Compared to parenting, painting has felt like a breeze. Although I’ve struggled in the studio lately– trying to find the rhythm I once took for granted, the real challenge has been forming, shaping, supporting, molding, nurturing the little human being somehow entrusted to my care.
This month has brought on a trying series of events beginning with a call from my son’s preschool asking me to pick him up early because he was continuing to hit his friends and ending with yesterday’s episode involving some of my newest paintings and a three year old who had located both my palette knife and my still-wet paints. I wasn’t present (he was with his grandmother) but I hope he at least enjoyed the process of smearing mostly red (his favorite color by far) paint all over my newest abstract diptych, which I’d foolishly left on the floor since both canvases won’t fit on my broken easel. Sigh. Woe is me.
I used to mock self-help books (because as is the case with most mocked things, I had no experiential knowledge of them), but I now find myself reading them even more than my beloved fiction. My latest literary adventure has been with Codependent No More which has revealed to me more personal dysfunction than I thought possible and also this strange idea of detachment.

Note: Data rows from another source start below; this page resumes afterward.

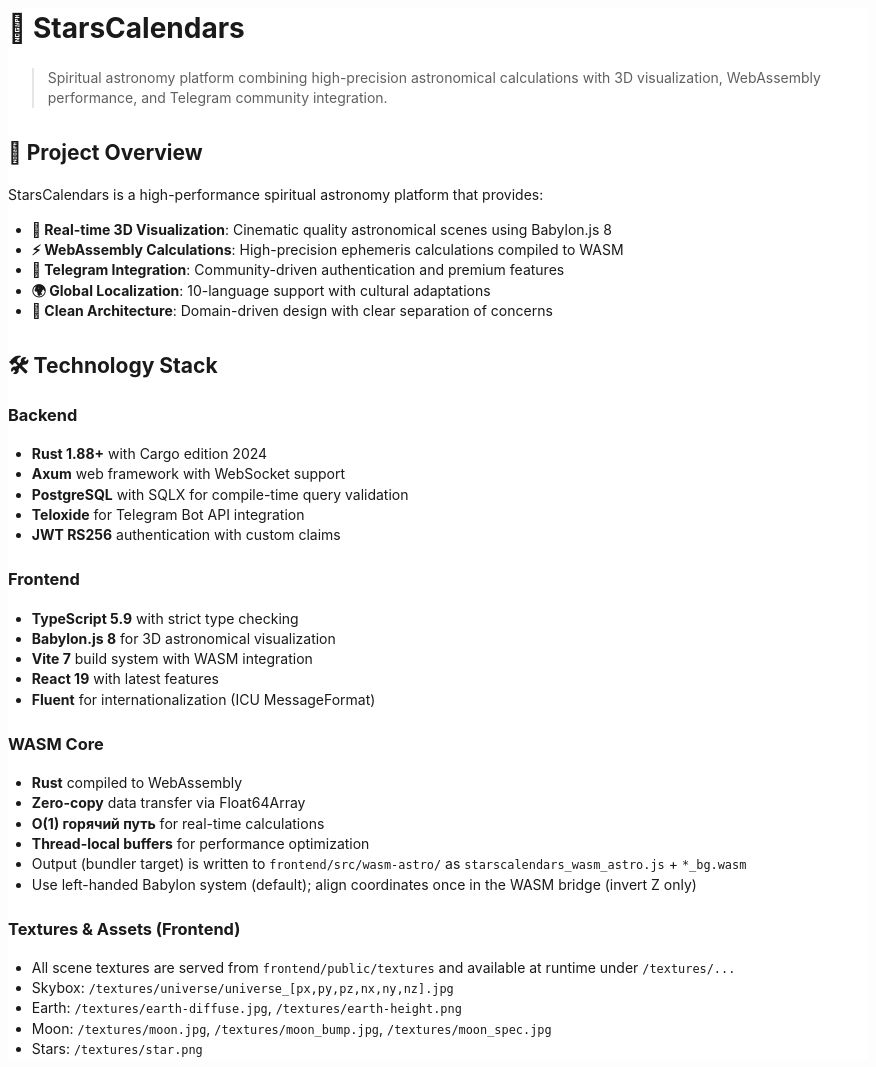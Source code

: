 # 🌟 StarsCalendars

> Spiritual astronomy platform combining high-precision astronomical calculations with 3D visualization, WebAssembly performance, and Telegram community integration.

## 🎯 Project Overview

StarsCalendars is a high-performance spiritual astronomy platform that provides:

- **🌌 Real-time 3D Visualization**: Cinematic quality astronomical scenes using Babylon.js 8
- **⚡ WebAssembly Calculations**: High-precision ephemeris calculations compiled to WASM
- **📱 Telegram Integration**: Community-driven authentication and premium features
- **🌍 Global Localization**: 10-language support with cultural adaptations
- **🏧 Clean Architecture**: Domain-driven design with clear separation of concerns

## 🛠️ Technology Stack

### Backend
- **Rust 1.88+** with Cargo edition 2024
- **Axum** web framework with WebSocket support
- **PostgreSQL** with SQLX for compile-time query validation
- **Teloxide** for Telegram Bot API integration
- **JWT RS256** authentication with custom claims

### Frontend
- **TypeScript 5.9** with strict type checking
- **Babylon.js 8** for 3D astronomical visualization
- **Vite 7** build system with WASM integration
- **React 19** with latest features
- **Fluent** for internationalization (ICU MessageFormat)

### WASM Core
- **Rust** compiled to WebAssembly
- **Zero-copy** data transfer via Float64Array
- **O(1) горячий путь** for real-time calculations
- **Thread-local buffers** for performance optimization
- Output (bundler target) is written to `frontend/src/wasm-astro/` as `starscalendars_wasm_astro.js` + `*_bg.wasm`
- Use left-handed Babylon system (default); align coordinates once in the WASM bridge (invert Z only)

### Textures & Assets (Frontend)
- All scene textures are served from `frontend/public/textures` and available at runtime under `/textures/...`
- Skybox: `/textures/universe/universe_[px,py,pz,nx,ny,nz].jpg`
- Earth: `/textures/earth-diffuse.jpg`, `/textures/earth-height.png`
- Moon: `/textures/moon.jpg`, `/textures/moon_bump.jpg`, `/textures/moon_spec.jpg`
- Stars: `/textures/star.png`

I’ve realized how much of my own worth and happiness I place on the shoulders of a child whose brain is neither fully developed nor capable of making decisions that do not involve instant gratification.
It’s not that I intend to detach from him but rather the idea that my mood, stability, ability to function, well-being is determined by his behavior. If he misbehaves, I’ll still be okay. I’m still a person.
I realize this sounds frightfully simple and obvious, but when your whole world is made or broken by the manners/fits/sweetness/outbursts of a child, it might just be downright revolutionary.
I typically take everything he does personally and worry constantly that others judge my son’s behavior by what they deem my inefficient single parenting. It’s nonsensical for more reasons than I have time to mention.
With my art, I’ve been able to achieve something I haven’t quite yet with parenting– the ability to do my thing consistently, devotedly, wholeheartedly, knowing my limitations and room for growth without the world falling apart when someone has a negative thought, idea, or notion (real or perceived) about what I’m doing. I wrote about this in depth in a guest post on my talented writer friend’s blog.
At my art booth last weekend, a woman who was browsing my paintings, whispered incredulously to her companion about one of my smaller pieces: “115 dollars!? That’s ludicrous!”
She probably doesn’t shop art very often. My prices are pretty darn reasonable given where I am in my career. On top of that (and this represents major growth for me) maybe I misheard her. Maybe she really said, “115 dollars!? That’s delicious.” Or “righteous”. Or “hmm. I have a baby in my uterus.” It’s possible.
I spent enough of my early years babysitting wild boy children to know that the most obstinate, hard-headed, destructive boys can and do turn into compassionate, empathic, high-achieving young men.
Over a year ago, I found myself on a long drive with a friend of a friend to a mutual friend’s bachelorette party. In the midst of our casual conversation about our kids and jobs, she asked how I was going to handle the major problems my son would inevitably have due to the fact that his biological father wasn’t super active in his life. She also thought it important to outline the problematic life of her nephew whom she perceived to be in a similar situation.
That me was horrified. Offended. Insulted. Hurt. Angry. I wanted to punch her in the face. How would she like it if I asked how she would handle the problems her son would have given his mom is a jerk who should mind her own business!
This me, looking back at it, says, “meh.” Or is at least trying to. Afterall, when we don’t really understand something or have any experience with it, we typically form inaccurate, uniformed ideas. I remember an old me who scoffed at the self help books I’d never bothered to open. I’m glad others did not punch me in the face every time I said or thought something ignorant.
As often happens, I’m taking some advice from my art life over into my parenting life. I learned I wasn’t my art and that that was okay. I’m learning now that I’m not my son’s triumphs or defeats. That we are both not only okay but getting better through our daily practices of love and learning.
If you’re a parent and any of this makes any sense at all, I’d love to hear your thoughts in the comments. Thanks!